Problem statement:
Pictures aside, write every record out again word for word.
########################################
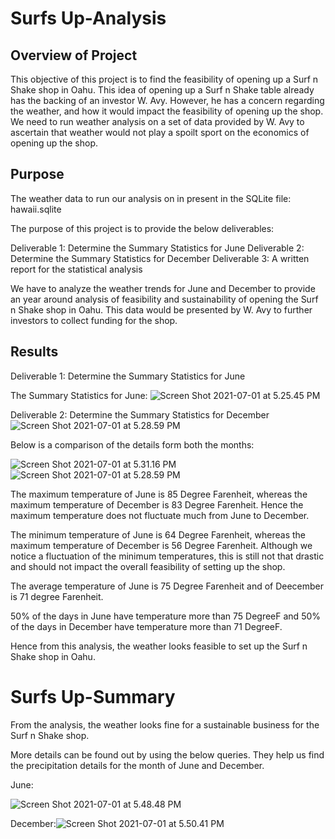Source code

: #   Surfs Up-Analysis

## Overview of Project

This objective of this project is to find the feasibility of opening up a Surf n Shake shop in Oahu. 
This idea of opening up a Surf n Shake table already has the backing of an investor W. Avy. However, he has a concern regarding the weather, and how it would impact the feasibility of opening up the shop.
We need to run weather analysis on a set of data provided by W. Avy to ascertain that weather would not play a spoilt sport on the economics of opening up the shop.

## Purpose


The weather data to run our analysis on in present in the SQLite file:
hawaii.sqlite

The purpose of this project is to provide the below deliverables:

Deliverable 1: Determine the Summary Statistics for June
Deliverable 2: Determine the Summary Statistics for December
Deliverable 3: A written report for the statistical analysis

We have to analyze the weather trends for June and December to provide an year around analysis of feasibility and sustainability of opening the Surf n Shake shop in Oahu. This data would be presented by W. Avy to further investors to collect  funding for the shop.

## Results

Deliverable 1: Determine the Summary Statistics for June

The Summary Statistics for June:
![Screen Shot 2021-07-01 at 5.25.45 PM](https://i.imgur.com/4SMIL1L.png)

Deliverable 2: Determine the Summary Statistics for December
![Screen Shot 2021-07-01 at 5.28.59 PM](https://i.imgur.com/5gE7MvF.png)

Below is a comparison of the details form both the months:

![Screen Shot 2021-07-01 at 5.31.16 PM](https://i.imgur.com/drr2KaR.png) ![Screen Shot 2021-07-01 at 5.28.59 PM](https://i.imgur.com/NVc0P3i.png)

The maximum temperature of June is 85 Degree Farenheit, whereas the maximum temperature of December is 83 Degree Farenheit. Hence the maximum temperature does not fluctuate much from June to December.

The minimum temperature of June is 64 Degree Farenheit, whereas the maximum temperature of December is 56 Degree Farenheit. Although we 
notice a fluctuation of the minimum temperatures, this is still not that drastic and should not impact the overall feasibility of setting up the shop.

The average temperature of June is 75 Degree Farenheit and of Deecember is 71 degree Farenheit.

50% of the days in June have temperature more than 75 DegreeF and 50% of the days in December have temperature more than 71 DegreeF.

Hence from this analysis, the weather looks feasible to set up the Surf n Shake shop in Oahu.


# Surfs Up-Summary

From the analysis, the weather looks fine for a sustainable business for the Surf n Shake shop. 

More details can be found out by using the below queries.
They help us find the precipitation details for the month of June and December.

June:

![Screen Shot 2021-07-01 at 5.48.48 PM](https://i.imgur.com/GzLbJ9L.png)

December:![Screen Shot 2021-07-01 at 5.50.41 PM](https://i.imgur.com/YUOmq7f.png)




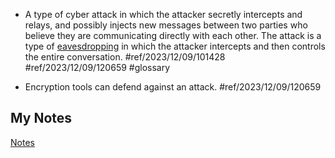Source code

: - A type of cyber attack in which the attacker secretly intercepts and relays, and possibly injects new messages between two parties who believe they are communicating directly with each other. The attack is a type of [eavesdropping](eavesdropping.md) in which the attacker intercepts and then controls the entire conversation. #ref/2023/12/09/101428 #ref/2023/12/09/120659 #glossary

- Encryption tools can defend against an attack. #ref/2023/12/09/120659
## My Notes
[Notes](mynotes/man-in-the-middle-notes.md)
########################################
Written response:
Source code

: #   Surfs Up-Analysis

## Overview of Project

This objective of this project is to find the feasibility of opening up a Surf n Shake shop in Oahu. 
This idea of opening up a Surf n Shake table already has the backing of an investor W. Avy. However, he has a concern regarding the weather, and how it would impact the feasibility of opening up the shop.
We need to run weather analysis on a set of data provided by W. Avy to ascertain that weather would not play a spoilt sport on the economics of opening up the shop.

## Purpose


The weather data to run our analysis on in present in the SQLite file:
hawaii.sqlite

The purpose of this project is to provide the below deliverables:

Deliverable 1: Determine the Summary Statistics for June
Deliverable 2: Determine the Summary Statistics for December
Deliverable 3: A written report for the statistical analysis

We have to analyze the weather trends for June and December to provide an year around analysis of feasibility and sustainability of opening the Surf n Shake shop in Oahu. This data would be presented by W. Avy to further investors to collect  funding for the shop.

## Results

Deliverable 1: Determine the Summary Statistics for June

The Summary Statistics for June:
![Screen Shot 2021-07-01 at 5.25.45 PM](https://i.imgur.com/4SMIL1L.png)

Deliverable 2: Determine the Summary Statistics for December
![Screen Shot 2021-07-01 at 5.28.59 PM](https://i.imgur.com/5gE7MvF.png)

Below is a comparison of the details form both the months:

![Screen Shot 2021-07-01 at 5.31.16 PM](https://i.imgur.com/drr2KaR.png) ![Screen Shot 2021-07-01 at 5.28.59 PM](https://i.imgur.com/NVc0P3i.png)

The maximum temperature of June is 85 Degree Farenheit, whereas the maximum temperature of December is 83 Degree Farenheit. Hence the maximum temperature does not fluctuate much from June to December.

The minimum temperature of June is 64 Degree Farenheit, whereas the maximum temperature of December is 56 Degree Farenheit. Although we 
notice a fluctuation of the minimum temperatures, this is still not that drastic and should not impact the overall feasibility of setting up the shop.

The average temperature of June is 75 Degree Farenheit and of Deecember is 71 degree Farenheit.

50% of the days in June have temperature more than 75 DegreeF and 50% of the days in December have temperature more than 71 DegreeF.

Hence from this analysis, the weather looks feasible to set up the Surf n Shake shop in Oahu.


# Surfs Up-Summary

From the analysis, the weather looks fine for a sustainable business for the Surf n Shake shop. 

More details can be found out by using the below queries.
They help us find the precipitation details for the month of June and December.

June:

![Screen Shot 2021-07-01 at 5.48.48 PM](https://i.imgur.com/GzLbJ9L.png)

December:![Screen Shot 2021-07-01 at 5.50.41 PM](https://i.imgur.com/YUOmq7f.png)




Source code

: - A type of cyber attack in which the attacker secretly intercepts and relays, and possibly injects new messages between two parties who believe they are communicating directly with each other. The attack is a type of [eavesdropping](eavesdropping.md) in which the attacker intercepts and then controls the entire conversation. #ref/2023/12/09/101428 #ref/2023/12/09/120659 #glossary

- Encryption tools can defend against an attack. #ref/2023/12/09/120659
## My Notes
[Notes](mynotes/man-in-the-middle-notes.md)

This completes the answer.